The table below shows how the three core asset classes performed over the last 12 months ending December 2014 as represented by the key indices.
|S&P 200 Accumulation Index||5.6%|
|S&P 200 Industrials Accumulation Index||11.4%|
|MSCI World Index ex Australia (in $AUD)||15.0%|
|CASH & FIXED INTEREST|
|Bloomberg AusBond Composite Index||9.8%|
|Bloomberg AusBond Bank Bill Index||2.7%|
|Property Council/IPD All Property Index – Retail*||10.0|
|Property Council/IPD All Property Index – Office*||9.3|
|Property Council/IPD All Property Index – Industrial*||11.4|
|CoreLogic RP Data- HomeValues Index – Houses – Australian 8 capitals||12.6|
|CoreLogic RP Data- HomeValues Index – Units – Australian 8 capitals||10.0|
|*Figures available to end of September 2014.|
As can be seen, 2014 provided Australian investors with decent returns, although it did have a few surprises. The first one was the turmoil in oil and commodity prices in the latter part of the year, which saw the overall Australian share market index deliver 5.6% after performing much higher for most of the year. The other surprise, also due to the volatility in the markets, was the performance of the fixed interest index with a return of just under 10%.
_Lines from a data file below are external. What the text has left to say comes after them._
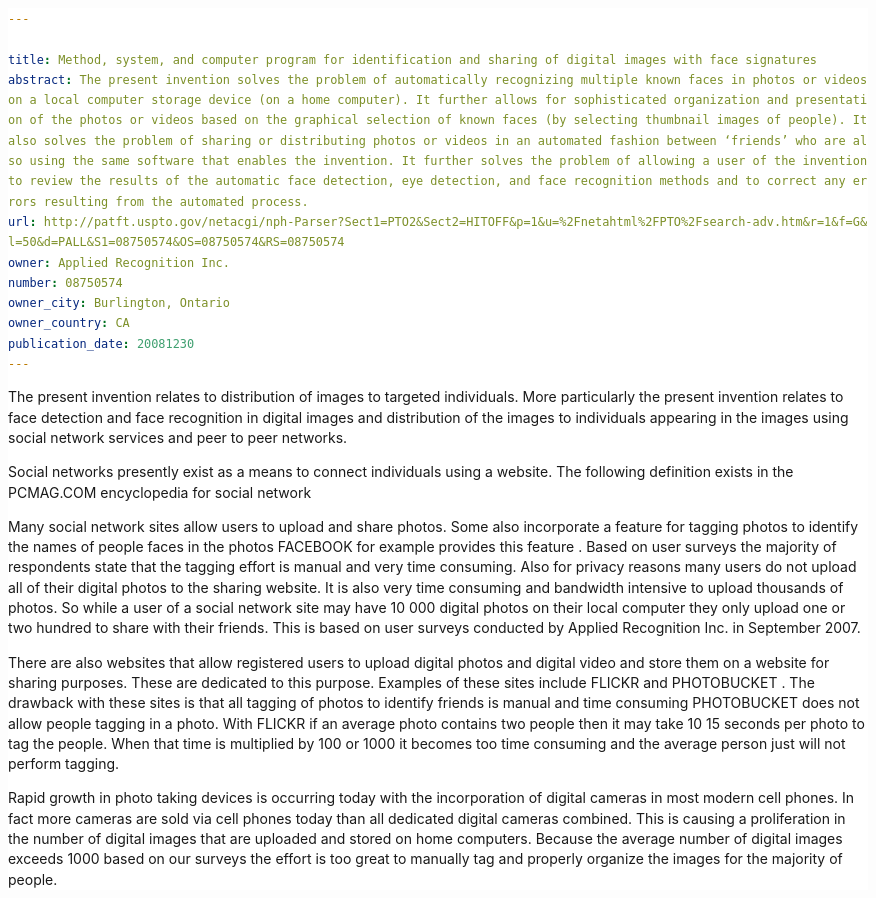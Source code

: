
 ```yaml
---

title: Method, system, and computer program for identification and sharing of digital images with face signatures
abstract: The present invention solves the problem of automatically recognizing multiple known faces in photos or videos on a local computer storage device (on a home computer). It further allows for sophisticated organization and presentation of the photos or videos based on the graphical selection of known faces (by selecting thumbnail images of people). It also solves the problem of sharing or distributing photos or videos in an automated fashion between ‘friends’ who are also using the same software that enables the invention. It further solves the problem of allowing a user of the invention to review the results of the automatic face detection, eye detection, and face recognition methods and to correct any errors resulting from the automated process.
url: http://patft.uspto.gov/netacgi/nph-Parser?Sect1=PTO2&Sect2=HITOFF&p=1&u=%2Fnetahtml%2FPTO%2Fsearch-adv.htm&r=1&f=G&l=50&d=PALL&S1=08750574&OS=08750574&RS=08750574
owner: Applied Recognition Inc.
number: 08750574
owner_city: Burlington, Ontario
owner_country: CA
publication_date: 20081230
---
```

The present invention relates to distribution of images to targeted individuals. More particularly the present invention relates to face detection and face recognition in digital images and distribution of the images to individuals appearing in the images using social network services and peer to peer networks.

Social networks presently exist as a means to connect individuals using a website. The following definition exists in the PCMAG.COM encyclopedia for social network 

Many social network sites allow users to upload and share photos. Some also incorporate a feature for tagging photos to identify the names of people faces in the photos FACEBOOK for example provides this feature . Based on user surveys the majority of respondents state that the tagging effort is manual and very time consuming. Also for privacy reasons many users do not upload all of their digital photos to the sharing website. It is also very time consuming and bandwidth intensive to upload thousands of photos. So while a user of a social network site may have 10 000 digital photos on their local computer they only upload one or two hundred to share with their friends. This is based on user surveys conducted by Applied Recognition Inc. in September 2007.

There are also websites that allow registered users to upload digital photos and digital video and store them on a website for sharing purposes. These are dedicated to this purpose. Examples of these sites include FLICKR and PHOTOBUCKET . The drawback with these sites is that all tagging of photos to identify friends is manual and time consuming PHOTOBUCKET does not allow people tagging in a photo. With FLICKR if an average photo contains two people then it may take 10 15 seconds per photo to tag the people. When that time is multiplied by 100 or 1000 it becomes too time consuming and the average person just will not perform tagging.

Rapid growth in photo taking devices is occurring today with the incorporation of digital cameras in most modern cell phones. In fact more cameras are sold via cell phones today than all dedicated digital cameras combined. This is causing a proliferation in the number of digital images that are uploaded and stored on home computers. Because the average number of digital images exceeds 1000 based on our surveys the effort is too great to manually tag and properly organize the images for the majority of people.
Australian investors who invested abroad were well rewarded with the global index return of 15.0%, its best for several years. Meanwhile, direct property performed very well in all the various sectors, while, perhaps to no surprise, cash was the laggard. At 2.7% cash just kept ahead of inflation, expected to be around 2.3%
So what may 2015 possibly bring? Firstly, we see interest rates, both locally and overseas as being important drivers of investment outcomes. In Australia, rates are expected to stay at 2.5% for the near future with growing views of a possible decrease. Other things being equal this will prove positive for property and shares but not so good for conservative investors relying on cash/fixed terms. Overseas, the interest rate mood is likely to be determined by the United States. The economy there has seen material improvements and the Fed is considering increasing rates from the current (almost) zero rate. Applying the same logic as above, this is not so good for property and US shares.
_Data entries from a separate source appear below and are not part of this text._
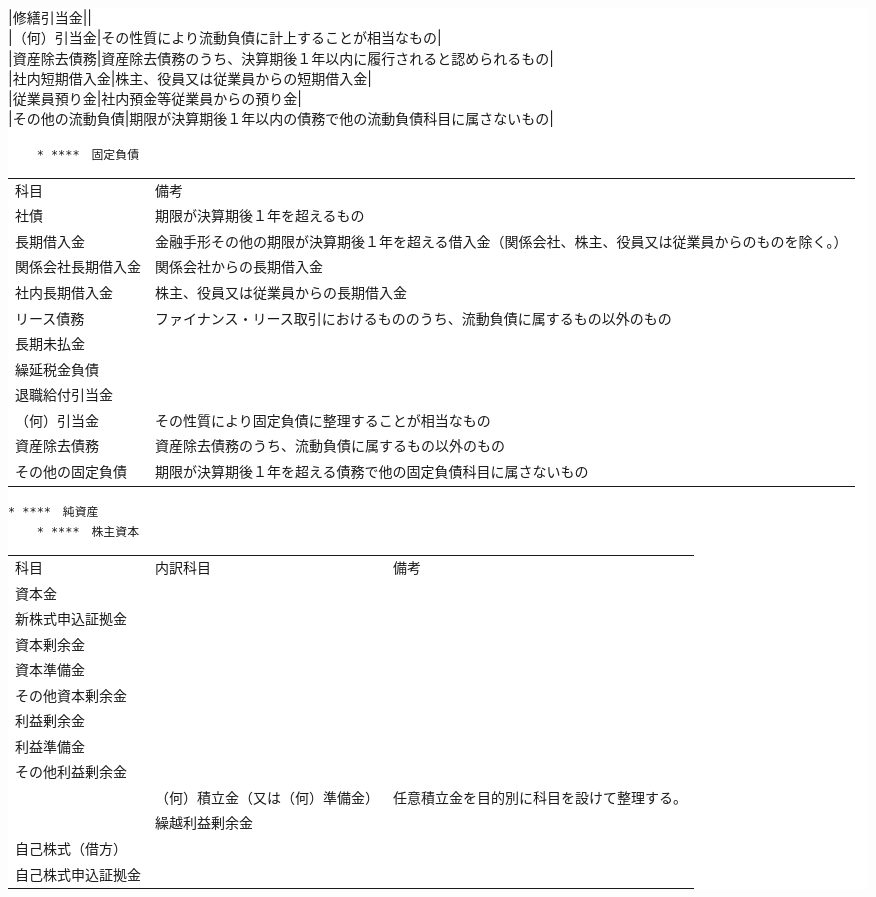 |修繕引当金||  
|（何）引当金|その性質により流動負債に計上することが相当なもの|  
|資産除去債務|資産除去債務のうち、決算期後１年以内に履行されると認められるもの|  
|社内短期借入金|株主、役員又は従業員からの短期借入金|  
|従業員預り金|社内預金等従業員からの預り金|  
|その他の流動負債|期限が決算期後１年以内の債務で他の流動負債科目に属さないもの|  
  
		* ****　固定負債  

|||  
| --- | --- |  
|科目|備考|  
|社債|期限が決算期後１年を超えるもの|  
|長期借入金|金融手形その他の期限が決算期後１年を超える借入金（関係会社、株主、役員又は従業員からのものを除く。）|  
|関係会社長期借入金|関係会社からの長期借入金|  
|社内長期借入金|株主、役員又は従業員からの長期借入金|  
|リース債務|ファイナンス・リース取引におけるもののうち、流動負債に属するもの以外のもの|  
|長期未払金||  
|繰延税金負債||  
|退職給付引当金||  
|（何）引当金|その性質により固定負債に整理することが相当なもの|  
|資産除去債務|資産除去債務のうち、流動負債に属するもの以外のもの|  
|その他の固定負債|期限が決算期後１年を超える債務で他の固定負債科目に属さないもの|  
  
	* ****　純資産  
		* ****　株主資本  

||||  
| --- | --- | --- |  
|科目|内訳科目|備考|  
|資本金|||  
|新株式申込証拠金|||  
|資本剰余金|||  
|資本準備金|||  
|その他資本剰余金|||  
|利益剰余金|||  
|利益準備金|||  
|その他利益剰余金|||  
||（何）積立金（又は（何）準備金）|任意積立金を目的別に科目を設けて整理する。|  
||繰越利益剰余金||  
|自己株式（借方）|||  
|自己株式申込証拠金|||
Elsewhere, Europe and Japan are still struggling to attain meaningful growth while China is mixed. In contrast, India is expected to grow quite strongly which is likely to be positive for their property and share markets.
Of course there are geopolitical issues (Russia, Middle East) that may create further uncertainty, despite the apparent ability of investment markets to overlook the disturbing developments so far.
So, 2015 should be an interesting year with reasonable expectations, risks and opportunities. Importantly, while the 12 months’ performance is entertaining to review, it is full of “noise and disruptions”. Investing for the future requires taking a view, planning for it and trying to avoid the noise and the disruptions.
|Index returns for period ending 31 December 2014|
|1 year (%)||5 years (% pa)|
|MSCI World ex Australia Index (A$)||15.01||12.50|
|MSCI World ex Australia Quality Index ($A)||19.19||15.19|
|S&P/ASX 200 Accumulation Index||5.61||6.76|
|Market Vectors Australia Equal||10.15||7.92|
|Market Vectors Australia Banks Index||8.62||12.69|
|Market Vectors Australia A-REITs Index||25.92||14.18|
|Market Vectors Australia Energy & Mining Index||-9.86||-3.41|
|Emerging market equities|
|MSCI Emerging Markets Index (A$)||6.93||3.72|
|Australian fixed income|
|Bloomberg AusBond Composite 0 Yr Index||9.81||7.33|
|Bloomberg AusBond Bank Bill Index||2.69||3.83|
Sources: Market Vectors, Morningstar, UBS. Results are calculated to the last business day of the month and assume immediate reinvestment of all dividends and exclude costs associated with investing in the ETF. You cannot invest directly in an index. The above performance information is not a reliable indicator of current or future performance of the Index or ETF, which may be lower or higher.